::: Input records
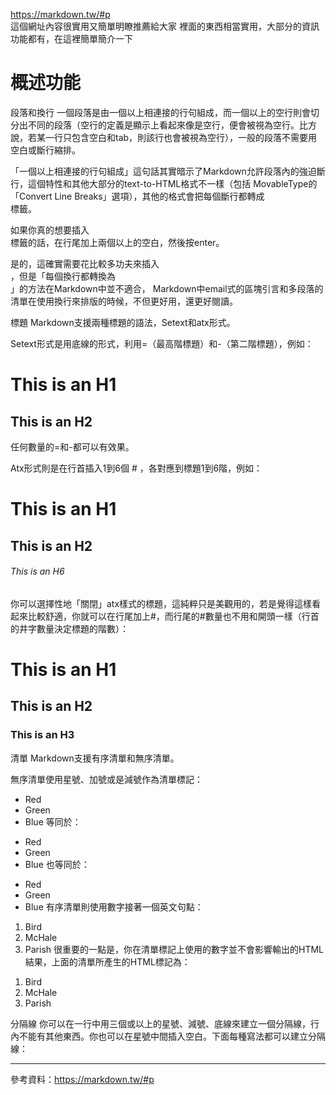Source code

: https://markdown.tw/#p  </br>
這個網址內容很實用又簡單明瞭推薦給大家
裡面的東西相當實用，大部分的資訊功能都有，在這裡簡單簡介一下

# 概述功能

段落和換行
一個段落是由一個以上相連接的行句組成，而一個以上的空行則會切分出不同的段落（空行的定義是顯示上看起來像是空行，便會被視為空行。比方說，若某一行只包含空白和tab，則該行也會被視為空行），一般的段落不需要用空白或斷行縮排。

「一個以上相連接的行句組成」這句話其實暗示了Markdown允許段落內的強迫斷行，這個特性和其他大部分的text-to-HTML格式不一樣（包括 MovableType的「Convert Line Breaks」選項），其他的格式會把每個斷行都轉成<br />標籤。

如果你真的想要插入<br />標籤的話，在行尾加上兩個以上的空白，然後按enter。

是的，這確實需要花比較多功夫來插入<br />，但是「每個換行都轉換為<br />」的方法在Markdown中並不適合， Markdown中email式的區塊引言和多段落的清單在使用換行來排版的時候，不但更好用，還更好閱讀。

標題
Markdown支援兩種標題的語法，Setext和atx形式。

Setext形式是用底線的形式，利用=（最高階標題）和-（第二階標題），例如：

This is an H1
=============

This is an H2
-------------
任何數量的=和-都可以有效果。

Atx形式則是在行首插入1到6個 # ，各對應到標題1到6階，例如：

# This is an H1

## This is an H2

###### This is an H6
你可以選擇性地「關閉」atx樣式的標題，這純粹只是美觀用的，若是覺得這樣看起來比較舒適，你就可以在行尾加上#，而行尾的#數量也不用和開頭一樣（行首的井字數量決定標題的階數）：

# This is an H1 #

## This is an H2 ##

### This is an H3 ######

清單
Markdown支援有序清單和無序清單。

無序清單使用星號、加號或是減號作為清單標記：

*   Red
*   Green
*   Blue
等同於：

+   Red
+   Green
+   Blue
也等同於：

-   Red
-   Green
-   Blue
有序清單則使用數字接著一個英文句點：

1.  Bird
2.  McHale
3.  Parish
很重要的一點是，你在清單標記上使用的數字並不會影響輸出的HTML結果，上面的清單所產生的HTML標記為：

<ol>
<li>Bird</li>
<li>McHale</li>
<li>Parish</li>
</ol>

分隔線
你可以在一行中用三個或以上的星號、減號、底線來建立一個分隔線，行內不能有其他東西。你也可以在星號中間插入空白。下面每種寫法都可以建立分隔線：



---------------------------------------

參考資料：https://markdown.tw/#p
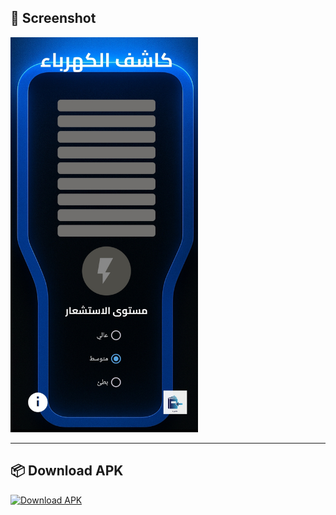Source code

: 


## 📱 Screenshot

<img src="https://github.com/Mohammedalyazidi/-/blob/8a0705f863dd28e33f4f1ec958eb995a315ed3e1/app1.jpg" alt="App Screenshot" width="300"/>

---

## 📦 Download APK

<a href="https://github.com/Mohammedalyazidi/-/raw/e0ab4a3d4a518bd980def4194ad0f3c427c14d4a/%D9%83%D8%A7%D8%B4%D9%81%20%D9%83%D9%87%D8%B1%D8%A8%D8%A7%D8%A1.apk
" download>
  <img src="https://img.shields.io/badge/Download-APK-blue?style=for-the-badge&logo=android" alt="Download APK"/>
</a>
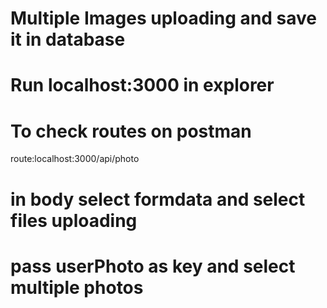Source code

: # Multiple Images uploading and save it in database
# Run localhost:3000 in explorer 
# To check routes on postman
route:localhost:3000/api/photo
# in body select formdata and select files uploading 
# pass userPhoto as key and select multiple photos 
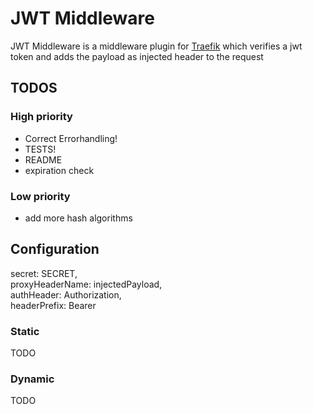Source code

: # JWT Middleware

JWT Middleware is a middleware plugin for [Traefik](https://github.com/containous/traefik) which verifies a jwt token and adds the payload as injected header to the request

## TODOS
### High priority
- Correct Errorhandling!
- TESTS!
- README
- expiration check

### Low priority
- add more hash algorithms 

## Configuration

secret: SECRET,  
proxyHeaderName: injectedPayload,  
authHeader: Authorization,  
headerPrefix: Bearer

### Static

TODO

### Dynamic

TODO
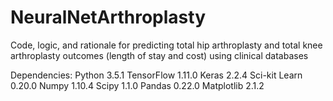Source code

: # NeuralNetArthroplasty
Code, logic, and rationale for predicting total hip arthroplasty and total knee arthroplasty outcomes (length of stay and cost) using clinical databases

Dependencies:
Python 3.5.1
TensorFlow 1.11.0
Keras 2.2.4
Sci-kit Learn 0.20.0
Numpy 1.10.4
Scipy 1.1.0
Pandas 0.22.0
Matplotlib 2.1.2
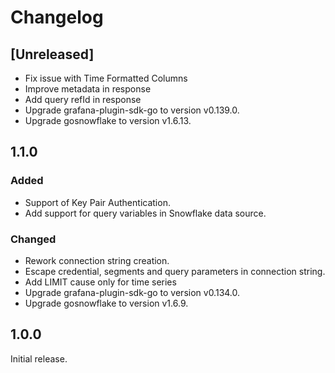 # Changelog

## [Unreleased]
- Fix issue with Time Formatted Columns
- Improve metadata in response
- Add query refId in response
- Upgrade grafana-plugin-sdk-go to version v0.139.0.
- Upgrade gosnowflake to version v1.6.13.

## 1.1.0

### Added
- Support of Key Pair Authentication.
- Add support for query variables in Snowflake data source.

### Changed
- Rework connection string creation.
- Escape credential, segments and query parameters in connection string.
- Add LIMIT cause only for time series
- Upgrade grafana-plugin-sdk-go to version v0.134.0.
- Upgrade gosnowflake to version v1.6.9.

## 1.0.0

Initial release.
::::::
Assignment:
For every line of the data above that contains "plugin", copy that line.

Solved exercise:
JWT Middleware is a middleware plugin for [Traefik](https://github.com/containous/traefik) which verifies a jwt token and adds the payload as injected header to the request
- Upgrade grafana-plugin-sdk-go to version v0.139.0.
- Upgrade grafana-plugin-sdk-go to version v0.134.0.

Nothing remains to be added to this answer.